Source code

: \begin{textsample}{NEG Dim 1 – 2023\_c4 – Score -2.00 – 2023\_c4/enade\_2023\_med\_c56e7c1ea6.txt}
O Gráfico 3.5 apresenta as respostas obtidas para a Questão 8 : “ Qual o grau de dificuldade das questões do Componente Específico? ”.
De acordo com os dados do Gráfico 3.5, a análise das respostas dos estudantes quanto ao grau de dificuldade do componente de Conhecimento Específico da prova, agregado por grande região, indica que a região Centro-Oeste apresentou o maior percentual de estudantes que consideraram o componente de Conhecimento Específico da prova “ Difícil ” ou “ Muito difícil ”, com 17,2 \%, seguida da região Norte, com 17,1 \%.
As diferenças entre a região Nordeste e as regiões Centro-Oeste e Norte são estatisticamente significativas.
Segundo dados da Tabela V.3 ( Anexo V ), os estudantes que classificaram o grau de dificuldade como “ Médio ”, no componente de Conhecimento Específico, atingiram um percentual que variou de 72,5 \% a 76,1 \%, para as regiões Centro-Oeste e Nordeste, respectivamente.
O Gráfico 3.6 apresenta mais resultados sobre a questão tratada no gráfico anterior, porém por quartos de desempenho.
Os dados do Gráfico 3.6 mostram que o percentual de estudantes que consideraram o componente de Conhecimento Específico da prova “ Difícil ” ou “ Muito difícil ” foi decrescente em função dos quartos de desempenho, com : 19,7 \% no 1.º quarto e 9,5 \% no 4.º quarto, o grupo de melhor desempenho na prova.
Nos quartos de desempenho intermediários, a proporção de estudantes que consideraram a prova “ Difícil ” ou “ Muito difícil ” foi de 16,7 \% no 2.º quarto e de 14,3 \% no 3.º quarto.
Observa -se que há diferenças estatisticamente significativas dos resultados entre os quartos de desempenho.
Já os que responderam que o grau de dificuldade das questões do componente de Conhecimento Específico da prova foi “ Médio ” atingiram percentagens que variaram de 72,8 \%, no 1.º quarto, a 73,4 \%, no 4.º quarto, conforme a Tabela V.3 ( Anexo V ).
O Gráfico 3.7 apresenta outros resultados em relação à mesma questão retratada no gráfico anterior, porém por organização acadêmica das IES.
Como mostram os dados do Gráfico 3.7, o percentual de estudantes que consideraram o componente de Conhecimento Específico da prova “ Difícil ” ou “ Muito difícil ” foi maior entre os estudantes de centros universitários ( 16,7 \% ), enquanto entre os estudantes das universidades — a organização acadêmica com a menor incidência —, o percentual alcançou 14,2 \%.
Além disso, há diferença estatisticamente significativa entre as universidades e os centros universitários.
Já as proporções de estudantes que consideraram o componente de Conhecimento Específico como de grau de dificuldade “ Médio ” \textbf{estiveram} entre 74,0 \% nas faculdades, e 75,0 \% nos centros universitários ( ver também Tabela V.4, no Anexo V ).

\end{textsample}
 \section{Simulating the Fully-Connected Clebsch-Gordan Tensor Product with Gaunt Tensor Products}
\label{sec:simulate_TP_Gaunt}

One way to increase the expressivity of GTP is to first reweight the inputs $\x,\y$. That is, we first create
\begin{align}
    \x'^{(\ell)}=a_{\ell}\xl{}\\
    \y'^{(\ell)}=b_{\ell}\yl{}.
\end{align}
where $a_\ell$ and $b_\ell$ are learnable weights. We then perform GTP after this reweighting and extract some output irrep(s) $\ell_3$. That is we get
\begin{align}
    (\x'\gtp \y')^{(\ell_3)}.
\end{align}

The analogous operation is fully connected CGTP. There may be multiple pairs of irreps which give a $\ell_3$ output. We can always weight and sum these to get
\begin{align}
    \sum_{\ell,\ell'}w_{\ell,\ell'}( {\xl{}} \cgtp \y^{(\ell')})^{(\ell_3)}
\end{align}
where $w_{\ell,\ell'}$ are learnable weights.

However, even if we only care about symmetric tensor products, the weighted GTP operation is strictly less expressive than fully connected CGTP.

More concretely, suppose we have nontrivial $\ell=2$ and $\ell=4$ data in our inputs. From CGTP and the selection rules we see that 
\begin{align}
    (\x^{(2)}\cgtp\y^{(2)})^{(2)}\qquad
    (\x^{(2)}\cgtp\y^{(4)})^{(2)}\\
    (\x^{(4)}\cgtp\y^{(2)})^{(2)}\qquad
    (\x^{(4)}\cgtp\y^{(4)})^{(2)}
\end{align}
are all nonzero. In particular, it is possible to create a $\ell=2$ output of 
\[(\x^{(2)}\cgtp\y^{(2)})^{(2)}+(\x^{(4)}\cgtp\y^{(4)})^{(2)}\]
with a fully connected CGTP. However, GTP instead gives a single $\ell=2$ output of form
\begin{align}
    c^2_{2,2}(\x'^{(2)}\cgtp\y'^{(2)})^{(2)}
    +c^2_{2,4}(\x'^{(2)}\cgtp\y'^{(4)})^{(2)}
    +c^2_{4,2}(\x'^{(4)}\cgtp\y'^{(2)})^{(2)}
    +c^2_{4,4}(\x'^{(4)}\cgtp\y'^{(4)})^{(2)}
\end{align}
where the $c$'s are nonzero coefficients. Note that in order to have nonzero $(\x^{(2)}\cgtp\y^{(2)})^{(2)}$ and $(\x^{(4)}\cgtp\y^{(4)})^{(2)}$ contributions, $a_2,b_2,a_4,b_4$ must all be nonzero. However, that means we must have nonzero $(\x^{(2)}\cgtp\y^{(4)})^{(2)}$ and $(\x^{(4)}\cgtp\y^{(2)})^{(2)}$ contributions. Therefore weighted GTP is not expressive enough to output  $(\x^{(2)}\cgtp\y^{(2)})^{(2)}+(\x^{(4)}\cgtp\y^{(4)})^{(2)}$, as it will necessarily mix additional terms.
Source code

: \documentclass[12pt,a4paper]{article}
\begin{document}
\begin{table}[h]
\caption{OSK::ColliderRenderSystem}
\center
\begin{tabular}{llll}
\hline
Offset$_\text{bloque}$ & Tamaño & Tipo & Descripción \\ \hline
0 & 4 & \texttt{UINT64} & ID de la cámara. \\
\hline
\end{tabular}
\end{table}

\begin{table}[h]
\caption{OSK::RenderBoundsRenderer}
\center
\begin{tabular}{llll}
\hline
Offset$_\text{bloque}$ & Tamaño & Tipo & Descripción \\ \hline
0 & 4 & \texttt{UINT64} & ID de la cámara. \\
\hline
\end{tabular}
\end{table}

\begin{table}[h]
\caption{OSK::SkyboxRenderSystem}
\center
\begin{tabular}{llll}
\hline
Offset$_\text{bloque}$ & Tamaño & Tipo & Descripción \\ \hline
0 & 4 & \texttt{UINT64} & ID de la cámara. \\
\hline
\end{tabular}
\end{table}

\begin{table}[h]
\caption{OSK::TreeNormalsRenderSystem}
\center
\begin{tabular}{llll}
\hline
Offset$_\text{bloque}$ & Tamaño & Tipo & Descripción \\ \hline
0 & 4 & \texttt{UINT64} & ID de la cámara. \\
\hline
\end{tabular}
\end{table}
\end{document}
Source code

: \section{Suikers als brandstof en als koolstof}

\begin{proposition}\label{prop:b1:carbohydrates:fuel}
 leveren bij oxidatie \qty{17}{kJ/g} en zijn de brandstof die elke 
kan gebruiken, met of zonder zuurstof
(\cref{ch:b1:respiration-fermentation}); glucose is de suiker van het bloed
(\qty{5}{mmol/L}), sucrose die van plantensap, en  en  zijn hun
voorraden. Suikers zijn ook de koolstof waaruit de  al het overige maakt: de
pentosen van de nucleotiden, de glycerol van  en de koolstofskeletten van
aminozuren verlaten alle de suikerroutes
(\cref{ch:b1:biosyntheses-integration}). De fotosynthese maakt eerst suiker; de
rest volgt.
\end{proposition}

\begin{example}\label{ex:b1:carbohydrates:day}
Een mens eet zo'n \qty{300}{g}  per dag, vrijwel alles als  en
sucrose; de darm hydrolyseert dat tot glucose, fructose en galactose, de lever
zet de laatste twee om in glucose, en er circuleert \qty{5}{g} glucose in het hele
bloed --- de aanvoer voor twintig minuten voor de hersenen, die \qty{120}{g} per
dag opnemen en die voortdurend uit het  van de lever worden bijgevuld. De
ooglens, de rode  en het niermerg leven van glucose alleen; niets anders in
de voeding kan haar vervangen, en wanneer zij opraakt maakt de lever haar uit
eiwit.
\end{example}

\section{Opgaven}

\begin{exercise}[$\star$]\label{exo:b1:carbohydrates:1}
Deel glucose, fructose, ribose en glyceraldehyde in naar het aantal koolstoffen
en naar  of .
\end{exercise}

....

▶ _Work task_:
Copy out, in full, each line above that has the word "Tabela" in it.

▶ _Result below_:
Segundo dados da Tabela V.3 ( Anexo V ), os estudantes que classificaram o grau de dificuldade como “ Médio ”, no componente de Conhecimento Específico, atingiram um percentual que variou de 72,5 \% a 76,1 \%, para as regiões Centro-Oeste e Nordeste, respectivamente.
Já os que responderam que o grau de dificuldade das questões do componente de Conhecimento Específico da prova foi “ Médio ” atingiram percentagens que variaram de 72,8 \%, no 1.º quarto, a 73,4 \%, no 4.º quarto, conforme a Tabela V.3 ( Anexo V ).
Já as proporções de estudantes que consideraram o componente de Conhecimento Específico como de grau de dificuldade “ Médio ” \textbf{estiveram} entre 74,0 \% nas faculdades, e 75,0 \% nos centros universitários ( ver também Tabela V.4, no Anexo V ).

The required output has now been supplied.